What is clinical negligence? 

Clinical negligence is when you are injured by a healthcare professional whilst in their care. This can include, but is not restricted to:

  • Failure to diagnose your condition
  • Misdiagnosed your condition
  • Made a mistake during a procedure that has caused you prolonged pain or injury
  • Prescribed, or gave you the wrong drug
  • Didn’t get your informed consent for treatment
  • Didn’t warn you of the risks of the treatment you were having

However, you can only claim for clinical negligence if the care you received fell below acceptable standards and directly caused you injury.

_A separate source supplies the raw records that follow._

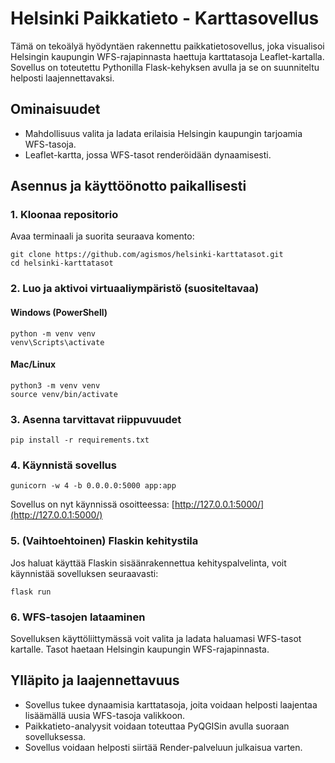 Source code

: # Helsinki Paikkatieto - Karttasovellus

Tämä on tekoälyä hyödyntäen rakennettu paikkatietosovellus, joka visualisoi Helsingin kaupungin WFS-rajapinnasta haettuja karttatasoja Leaflet-kartalla. Sovellus on toteutettu Pythonilla Flask-kehyksen avulla ja se on suunniteltu helposti laajennettavaksi.

## Ominaisuudet

- Mahdollisuus valita ja ladata erilaisia Helsingin kaupungin tarjoamia WFS-tasoja.
- Leaflet-kartta, jossa WFS-tasot renderöidään dynaamisesti.

## Asennus ja käyttöönotto paikallisesti

### 1. Kloonaa repositorio

Avaa terminaali ja suorita seuraava komento:

```
git clone https://github.com/agismos/helsinki-karttatasot.git
cd helsinki-karttatasot
```

### 2. Luo ja aktivoi virtuaaliympäristö (suositeltavaa)

#### Windows (PowerShell)

```
python -m venv venv
venv\Scripts\activate
```

#### Mac/Linux

```
python3 -m venv venv
source venv/bin/activate
```

### 3. Asenna tarvittavat riippuvuudet

```
pip install -r requirements.txt
```

### 4. Käynnistä sovellus

```
gunicorn -w 4 -b 0.0.0.0:5000 app:app
```

Sovellus on nyt käynnissä osoitteessa: [http://127.0.0.1:5000/](http://127.0.0.1:5000/)

### 5. (Vaihtoehtoinen) Flaskin kehitystila

Jos haluat käyttää Flaskin sisäänrakennettua kehityspalvelinta, voit käynnistää sovelluksen seuraavasti:

```
flask run
```

### 6. WFS-tasojen lataaminen

Sovelluksen käyttöliittymässä voit valita ja ladata haluamasi WFS-tasot kartalle. Tasot haetaan Helsingin kaupungin WFS-rajapinnasta.

## Ylläpito ja laajennettavuus

- Sovellus tukee dynaamisia karttatasoja, joita voidaan helposti laajentaa lisäämällä uusia WFS-tasoja valikkoon.
- Paikkatieto-analyysit voidaan toteuttaa PyQGISin avulla suoraan sovelluksessa.
- Sovellus voidaan helposti siirtää Render-palveluun julkaisua varten.


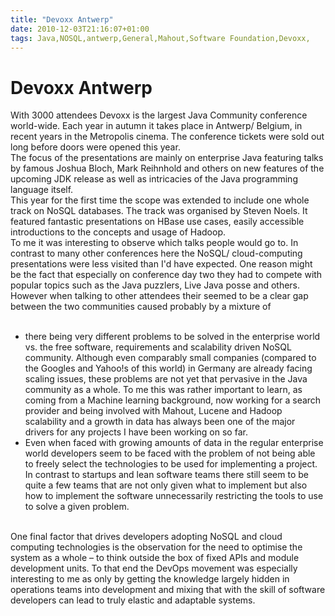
 ```yaml
---
title: "Devoxx Antwerp"
date: 2010-12-03T21:16:07+01:00
tags: Java,NOSQL,antwerp,General,Mahout,Software Foundation,Devoxx,
---
```


# Devoxx Antwerp


With 3000 attendees Devoxx is the largest Java Community conference world-wide. Each year in autumn it takes place in 
Antwerp/ Belgium, in recent years in the Metropolis cinema. The conference tickets were sold out long before doors were 
opened this year.<br>The focus of the presentations are mainly on enterprise Java featuring talks by famous Joshua 
Bloch, Mark Reihnhold and others on new features of the upcoming JDK release as well as intricacies of the Java 
programming language itself.<br>This year for the first time the scope was extended to include one whole track on NoSQL 
databases. The track was organised by Steven Noels. It featured fantastic presentations on HBase use cases, easily 
accessible introductions to the concepts and usage of Hadoop.<br>To me it was interesting to observe which talks people 
would go to. In contrast to many other conferences here the NoSQL/ cloud-computing presentations were less visited than 
I'd have expected. One reason might be the fact that especially on conference day two they had to compete with popular 
topics such as the Java puzzlers, Live Java posse and others. However when talking to other attendees their seemed to 
be a clear gap between the two communities caused probably by a mixture of<br><ul><br><li>there being very different 
problems to be solved in the enterprise world vs. the free software, requirements and scalability driven NoSQL 
community. Although even comparably small companies (compared to the Googles and Yahoo!s of this world) in Germany are 
already facing scaling issues, these problems are not yet that pervasive in the Java community as a whole. To me this 
was rather important to learn, as coming from a Machine learning background, now working for a search provider and 
being involved with Mahout, Lucene and Hadoop scalability and a growth in data has always been one of the major drivers 
for any projects I have been working on so far.<br><li>Even when faced with growing amounts of data in the regular 
enterprise world developers seem to be faced with the problem of not being able to freely select the technologies to be 
used for implementing a project. In contrast to startups and lean software teams there still seem to be quite a few 
teams that are not only given what to implement but also how to implement the software unnecessarily restricting the 
tools to use to solve a given problem.<br></ul><br>One final factor that drives developers adopting NoSQL and cloud 
computing technologies is the observation for the need to optimise the system as a whole – to think outside the box of 
fixed APIs and module development units. To that end the DevOps movement was especially interesting to me as only by 
getting the knowledge largely hidden in operations teams into development and mixing that with the skill of software 
developers can lead to truly elastic and adaptable systems.
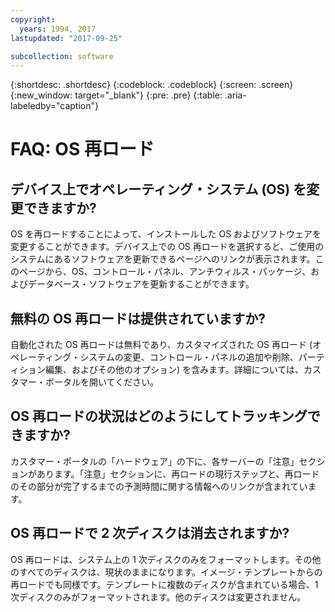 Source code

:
 ```yaml
---
copyright:
  years: 1994, 2017
lastupdated: "2017-09-25"

subcollection: software
---
```


{:shortdesc: .shortdesc}
{:codeblock: .codeblock}
{:screen: .screen}
{:new_window: target="_blank"}
{:pre: .pre}
{:table: .aria-labeledby="caption"}

# FAQ: OS 再ロード

## デバイス上でオペレーティング・システム (OS) を変更できますか?

OS を再ロードすることによって、インストールした OS およびソフトウェアを変更することができます<!--[OS Reload](perform-os-reload-device.html){:new_window}-->。デバイス上での OS 再ロードを選択すると、ご使用のシステムにあるソフトウェアを更新できるページへのリンクが表示されます。このページから、OS、コントロール・パネル、アンチウィルス・パッケージ、およびデータベース・ソフトウェアを更新することができます。

## 無料の OS 再ロードは提供されていますか?

自動化された OS 再ロードは無料であり、カスタマイズされた OS 再ロード (オペレーティング・システムの変更、コントロール・パネルの追加や削除、パーティション編集、およびその他のオプション) を含みます。詳細については、カスタマー・ポータルを開いてください。

## OS 再ロードの状況はどのようにしてトラッキングできますか?

カスタマー・ポータルの「ハードウェア」の下に、各サーバーの「注意」セクションがあります。「注意」セクションに、再ロードの現行ステップと、再ロードのその部分が完了するまでの予測時間に関する情報へのリンクが含まれています。

## OS 再ロードで 2 次ディスクは消去されますか?

OS 再ロードは、システム上の 1 次ディスクのみをフォーマットします。その他のすべてのディスクは、現状のままになります。イメージ・テンプレートからの再ロードでも同様です。テンプレートに複数のディスクが含まれている場合、1 次ディスクのみがフォーマットされます。他のディスクは変更されません。
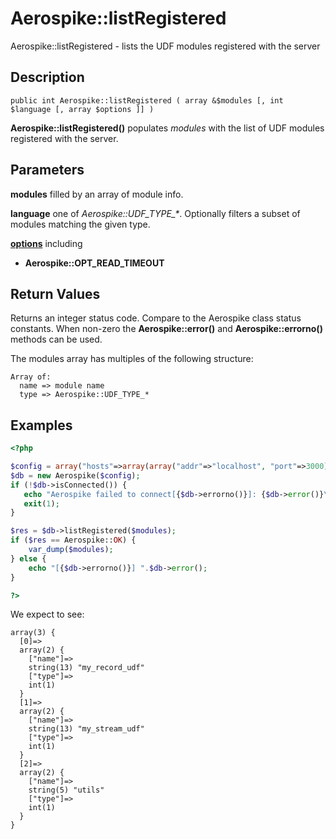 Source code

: 
# Aerospike::listRegistered

Aerospike::listRegistered - lists the UDF modules registered with the server

## Description

```
public int Aerospike::listRegistered ( array &$modules [, int $language [, array $options ]] )
```

**Aerospike::listRegistered()** populates *modules* with the list of UDF modules
registered with the server.

## Parameters

**modules** filled by an array of module info.

**language** one of *Aerospike::UDF_TYPE_\**.  Optionally filters a subset of
modules matching the given type.

**[options](aerospike.md)** including
- **Aerospike::OPT_READ_TIMEOUT**

## Return Values

Returns an integer status code.  Compare to the Aerospike class status
constants.  When non-zero the **Aerospike::error()** and
**Aerospike::errorno()** methods can be used.

The modules array has multiples of the following structure:
```
Array of:
  name => module name
  type => Aerospike::UDF_TYPE_*
```

## Examples

```php
<?php

$config = array("hosts"=>array(array("addr"=>"localhost", "port"=>3000)));
$db = new Aerospike($config);
if (!$db->isConnected()) {
   echo "Aerospike failed to connect[{$db->errorno()}]: {$db->error()}\n";
   exit(1);
}

$res = $db->listRegistered($modules);
if ($res == Aerospike::OK) {
    var_dump($modules);
} else {
    echo "[{$db->errorno()}] ".$db->error();
}

?>
```

We expect to see:

```
array(3) {
  [0]=>
  array(2) {
    ["name"]=>
    string(13) "my_record_udf"
    ["type"]=>
    int(1)
  }
  [1]=>
  array(2) {
    ["name"]=>
    string(13) "my_stream_udf"
    ["type"]=>
    int(1)
  }
  [2]=>
  array(2) {
    ["name"]=>
    string(5) "utils"
    ["type"]=>
    int(1)
  }
}
```


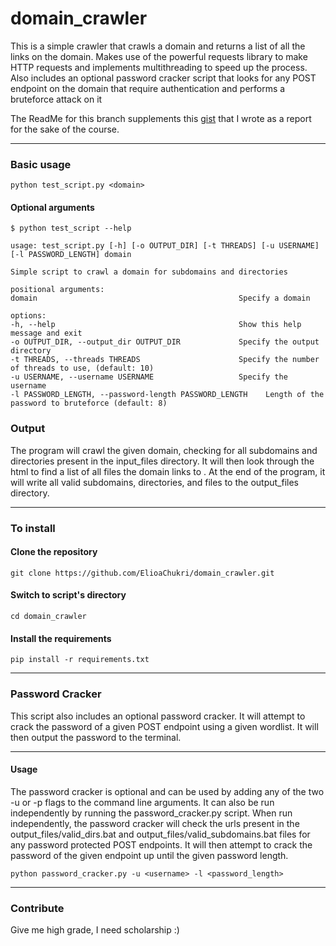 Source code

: # domain_crawler

This is a simple crawler that crawls a domain and returns a list of all the links on the domain.
Makes use of the powerful requests library to make HTTP requests and implements multithreading to speed up the process.
Also includes an optional password cracker script that looks for any POST endpoint on the domain that require
authentication and performs a bruteforce attack on it

The ReadMe for this branch supplements this [gist](https://gist.github.com/ElioaChukri/4bb234b77ad544e8645cc7ddd41a6007) that I wrote as a report for the sake of the course.

***

### Basic usage

```
python test_script.py <domain>
```

#### Optional arguments

```
$ python test_script --help

usage: test_script.py [-h] [-o OUTPUT_DIR] [-t THREADS] [-u USERNAME] [-l PASSWORD_LENGTH] domain

Simple script to crawl a domain for subdomains and directories

positional arguments:
domain                                             Specify a domain

options:
-h, --help                                         Show this help message and exit
-o OUTPUT_DIR, --output_dir OUTPUT_DIR             Specify the output directory
-t THREADS, --threads THREADS                      Specify the number of threads to use, (default: 10)
-u USERNAME, --username USERNAME                   Specify the username
-l PASSWORD_LENGTH, --password-length PASSWORD_LENGTH    Length of the password to bruteforce (default: 8)
```

### Output

The program will crawl the given domain, checking for all subdomains and directories present in the input_files
directory. It will then look through the html to find a list of all files the domain links to .
At the end of the program, it will write all valid subdomains, directories, and files to the output_files directory.

***

### To install

#### Clone the repository

```
git clone https://github.com/ElioaChukri/domain_crawler.git
```

#### Switch to script's directory

```
cd domain_crawler
```

#### Install the requirements

```
pip install -r requirements.txt
```


***

### Password Cracker

This script also includes an optional password cracker. It will attempt to crack the password of a given POST endpoint
using a given
wordlist. It will then output the password to the terminal. 


***

#### Usage

The password cracker is optional and can be used by adding any of the two -u or -p flags to the command line arguments.
It can also be run independently by running the password_cracker.py script.
When run independently, the password cracker will check the urls present in the output_files/valid_dirs.bat and
output_files/valid_subdomains.bat files for any password protected POST endpoints. It will then attempt to crack the 
password of the given endpoint up until the given password length.

```
python password_cracker.py -u <username> -l <password_length>
```



***

### Contribute

Give me high grade, I need scholarship :)

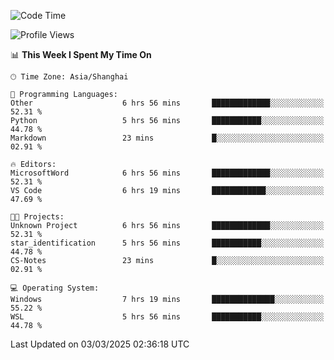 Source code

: <!--START_SECTION:waka-->
![Code Time](http://img.shields.io/badge/Code%20Time-2%2C341%20hrs%205%20mins-blue)

![Profile Views](http://img.shields.io/badge/Profile%20Views-3-blue)

📊 **This Week I Spent My Time On** 

```text
🕑︎ Time Zone: Asia/Shanghai

💬 Programming Languages: 
Other                    6 hrs 56 mins       █████████████░░░░░░░░░░░░   52.31 % 
Python                   5 hrs 56 mins       ███████████░░░░░░░░░░░░░░   44.78 % 
Markdown                 23 mins             █░░░░░░░░░░░░░░░░░░░░░░░░   02.91 % 

🔥 Editors: 
MicrosoftWord            6 hrs 56 mins       █████████████░░░░░░░░░░░░   52.31 % 
VS Code                  6 hrs 19 mins       ████████████░░░░░░░░░░░░░   47.69 % 

🐱‍💻 Projects: 
Unknown Project          6 hrs 56 mins       █████████████░░░░░░░░░░░░   52.31 % 
star_identification      5 hrs 56 mins       ███████████░░░░░░░░░░░░░░   44.78 % 
CS-Notes                 23 mins             █░░░░░░░░░░░░░░░░░░░░░░░░   02.91 % 

💻 Operating System: 
Windows                  7 hrs 19 mins       ██████████████░░░░░░░░░░░   55.22 % 
WSL                      5 hrs 56 mins       ███████████░░░░░░░░░░░░░░   44.78 % 
```


 Last Updated on 03/03/2025 02:36:18 UTC
<!--END_SECTION:waka--> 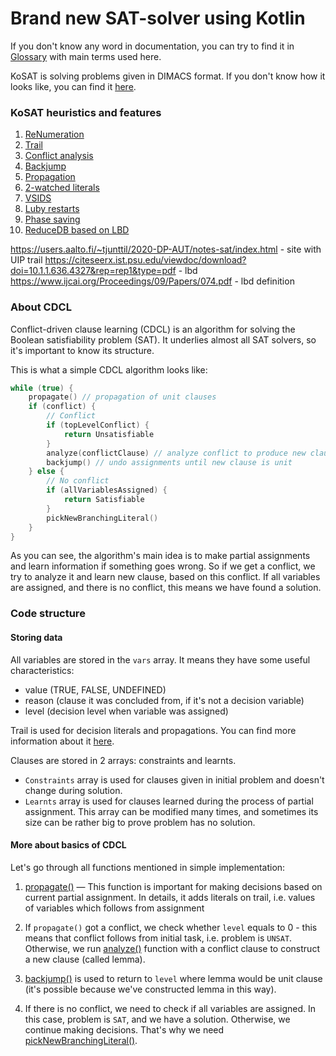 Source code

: # Brand new SAT-solver using Kotlin

If you don't know any word in documentation, you can try to
find it in [Glossary](definitions.md) with main terms used here.

KoSAT is solving problems given in DIMACS format. If you don't know
how it looks like, you can find it [here](dimacs.md).

### KoSAT heuristics and features

1. [ReNumeration](numeration.md)
2. [Trail](trail.md)
3. [Conflict analysis](analyze.md)
4. [Backjump](backjump.md)
5. [Propagation](propagation.md)
6. [2-watched literals](watched%20literals.md)
7. [VSIDS](branching.md)
8. [Luby restarts](restarts.md)
9. [Phase saving](phase%20saving.md)
10. [ReduceDB based on LBD](reduceDB.md)


https://users.aalto.fi/~tjunttil/2020-DP-AUT/notes-sat/index.html - site with UIP trail
https://citeseerx.ist.psu.edu/viewdoc/download?doi=10.1.1.636.4327&rep=rep1&type=pdf - lbd   
https://www.ijcai.org/Proceedings/09/Papers/074.pdf - lbd definition

### About CDCL
Conflict-driven clause learning (CDCL) is an algorithm for 
solving the Boolean satisfiability problem (SAT). It underlies
almost all SAT solvers, so it's important to know its structure.

This is what a simple CDCL algorithm looks like:

```kotlin
while (true) {  
    propagate() // propagation of unit clauses
    if (conflict) {
        // Conflict
        if (topLevelConflict) {
            return Unsatisfiable
        }
        analyze(conflictClause) // analyze conflict to produce new clause
        backjump() // undo assignments until new clause is unit
    } else {
        // No conflict
        if (allVariablesAssigned) {
            return Satisfiable
        }
        pickNewBranchingLiteral()
    }
}

```
As you can see, the algorithm's main idea is to make partial
assignments and learn information if something goes wrong.
So if we get a conflict, we try to analyze it and learn new 
clause, based on this conflict. If all variables are assigned,
and there is no conflict, this means we have found a solution.

### Code structure

#### Storing data

All variables are stored in the `vars` array. It means they have
some useful characteristics:
- value (TRUE, FALSE, UNDEFINED)
- reason (clause it was concluded from, if it's not a decision variable)
- level (decision level when variable was assigned)

Trail is used for decision literals and propagations. You can find
more information about it [here](trail.md).

Clauses are stored in 2 arrays: constraints and learnts.
- `Constraints` array is used for clauses given in initial problem and doesn't
change during solution.
- `Learnts` array is used for clauses learned during the process
of partial assignment. This array can be modified many times, and
sometimes its size can be rather big to prove problem has no solution.

#### More about basics of CDCL

Let's go through all functions mentioned in simple implementation:

1. [propagate()](propagation.md) — This function is important for
   making decisions based on current partial assignment. In details,
   it adds literals on trail, i.e. values of variables which follows
   from assignment
2. If `propagate()` got a conflict, we check whether `level` equals to 0 - 
   this means that conflict follows from initial task, i.e. problem is `UNSAT`.
   Otherwise, we run [analyze()](analyze.md) function with a 
   conflict clause to construct a new clause (called lemma). 
   
3. [backjump()](backjump.md) is used to return to `level` where lemma
   would be unit clause (it's possible because we've constructed lemma
   in this way).
4. 
   If there is no conflict, we need to check if all variables are assigned.
   In this case, problem is `SAT`, and we have a solution. Otherwise, 
   we continue making decisions. That's why we need 
   [pickNewBranchingLiteral()](branching.md).

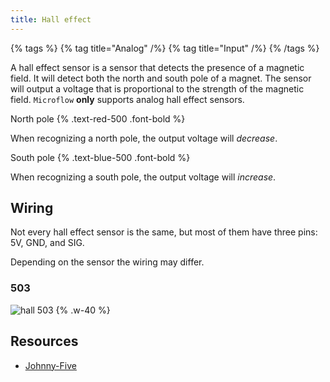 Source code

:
```yaml
---
title: Hall effect
---
```


{% tags %}
{% tag title="Analog" /%}
{% tag title="Input" /%}
{% /tags %}

A hall effect sensor is a sensor that detects the presence of a magnetic field. It will detect both the north and south pole of a magnet. The sensor will output a voltage that is proportional to the strength of the magnetic field. `Microflow` **only** supports analog hall effect sensors.

North pole {% .text-red-500 .font-bold %}

When recognizing a north pole, the output voltage will _decrease_.

South pole {% .text-blue-500 .font-bold %}

When recognizing a south pole, the output voltage will _increase_.



## Wiring
Not every hall effect sensor is the same, but most of them have three pins: 5V, GND, and SIG.

Depending on the sensor the wiring may differ.

### 503

![hall 503](/images/hall-503.svg) {%  .w-40  %}

## Resources

- [Johnny-Five](https://johnny-five.io/api/sensor/)
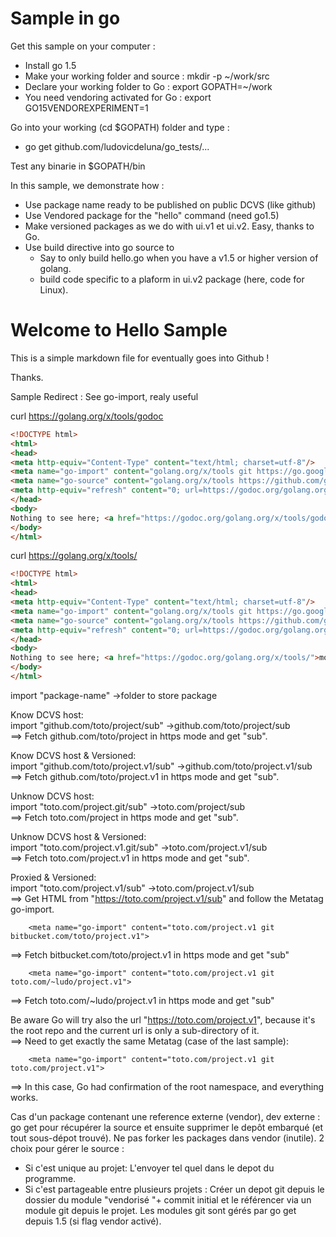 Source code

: Sample in go
============

Get this sample on your computer :

* Install go 1.5
* Make your working folder and source : mkdir -p ~/work/src
* Declare your working folder to Go : export GOPATH=~/work
* You need vendoring activated for Go : export GO15VENDOREXPERIMENT=1

Go into your working (cd $GOPATH) folder and type :
* go get github.com/ludovicdeluna/go_tests/...

Test any binarie in $GOPATH/bin

In this sample, we demonstrate how :
* Use package name ready to be published on public DCVS (like github)
* Use Vendored package for the "hello" command (need go1.5)
* Make versioned packages as we do with ui.v1 et ui.v2. Easy, thanks to Go.
* Use build directive into go source to
  * Say to only build hello.go when you have a v1.5 or higher version of golang.
  * build code specific to a plaform in ui.v2 package (here, code for Linux).

Welcome to Hello Sample
=======================

This is a simple markdown file for eventually goes into Github !

Thanks.

Sample Redirect :
See go-import, realy useful

curl https://golang.org/x/tools/godoc
```html
<!DOCTYPE html>
<html>
<head>
<meta http-equiv="Content-Type" content="text/html; charset=utf-8"/>
<meta name="go-import" content="golang.org/x/tools git https://go.googlesource.com/tools">
<meta name="go-source" content="golang.org/x/tools https://github.com/golang/tools/ https://github.com/golang/tools/tree/master{/dir} https://github.com/golang/tools/blob/master{/dir}/{file}#L{line}">
<meta http-equiv="refresh" content="0; url=https://godoc.org/golang.org/x/tools/godoc">
</head>
<body>
Nothing to see here; <a href="https://godoc.org/golang.org/x/tools/godoc">move along</a>.
</body>
</html>
```

curl https://golang.org/x/tools/
```html
<!DOCTYPE html>
<html>
<head>
<meta http-equiv="Content-Type" content="text/html; charset=utf-8"/>
<meta name="go-import" content="golang.org/x/tools git https://go.googlesource.com/tools">
<meta name="go-source" content="golang.org/x/tools https://github.com/golang/tools/ https://github.com/golang/tools/tree/master{/dir} https://github.com/golang/tools/blob/master{/dir}/{file}#L{line}">
<meta http-equiv="refresh" content="0; url=https://godoc.org/golang.org/x/tools/">
</head>
<body>
Nothing to see here; <a href="https://godoc.org/golang.org/x/tools/">move along</a>.
</body>
</html>
```


import "package-name" ->folder to store package

Know DCVS host:  
import "github.com/toto/project/sub" ->github.com/toto/project/sub  
==> Fetch github.com/toto/project in https mode and get "sub".

Know DCVS host & Versioned:  
import "github.com/toto/project.v1/sub" ->github.com/toto/project.v1/sub  
==> Fetch github.com/toto/project.v1 in https mode and get "sub".

Unknow DCVS host:  
import "toto.com/project.git/sub" ->toto.com/project/sub  
==> Fetch toto.com/project in https mode and get "sub".

Unknow DCVS host & Versioned:  
import "toto.com/project.v1.git/sub" ->toto.com/project.v1/sub  
==> Fetch toto.com/project.v1 in https mode and get "sub".

Proxied & Versioned:  
import "toto.com/project.v1/sub" ->toto.com/project.v1/sub  
==> Get HTML from "https://toto.com/project.v1/sub" and follow the Metatag go-import.

```
    <meta name="go-import" content="toto.com/project.v1 git bitbucket.com/toto/project.v1">
```
==> Fetch bitbucket.com/toto/project.v1 in https mode and get "sub"

```
    <meta name="go-import" content="toto.com/project.v1 git toto.com/~ludo/project.v1">
```
==> Fetch toto.com/~ludo/project.v1 in https mode and get "sub"

Be aware Go will try also the url "https://toto.com/project.v1", because it's the root repo
and the current url is only a sub-directory of it.  
==> Need to get exactly the same Metatag (case of the last sample):

```
    <meta name="go-import" content="toto.com/project.v1 git toto.com/project.v1">
```

==> In this case, Go had confirmation of the root namespace, and everything works.

Cas d'un package contenant une reference externe (vendor), dev externe :
go get pour récupérer la source et ensuite supprimer le depôt embarqué (et tout
sous-dépot trouvé). Ne pas forker les packages dans vendor (inutile). 2 choix
pour gérer le source :

- Si c'est unique au projet: L'envoyer tel quel dans le depot du programme.
- Si c'est partageable entre plusieurs projets : Créer un depot git depuis le
dossier du module "vendorisé "+ commit initial et le référencer via un module
git depuis le projet. Les modules git sont gérés par go get depuis 1.5 (si flag
vendor activé).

There are cases of “medical accidents” or “patient safety incidents” where things go wrong, but these aren’t classed as negligent if you weren’t injured specifically by the mistake.

These are quite difficult tests to prove, but our specialist panel solicitors have access to hundreds of expert medical witnesses who can help you with your case.


A claim for compensation for clinical negligence can be made by you or for a next of kin who died or doesn’t have the capacity to make a claim on their own.

Compensation can be claimed for any injuries or losses caused as a direct result of the poor treatment you received. 

This can include, but is not limited to:

  • Compensation for ongoing pain and suffering
  • Compensation to cover the cost of ongoing treatment
  • Compensation for loss of earnings
  • The cost of any extra equipment you need to live a full life
  • The cost of adapting your home
  • You can read more about how compensation is calculated in our article: How medical negligence compensation is calculated

What does no-win-no-fee mean?

Our panel solicitors work on a no-win-no-fee agreement with their clients. The proper name for this arrangement is a condition fee agreement.

This means that you don’t have to pay the solicitors fee if you don’t win the case.

However, if you win the case, your solicitor will take a percentage of your compensation as their success fee. This percentage will be explained to you before you start the process.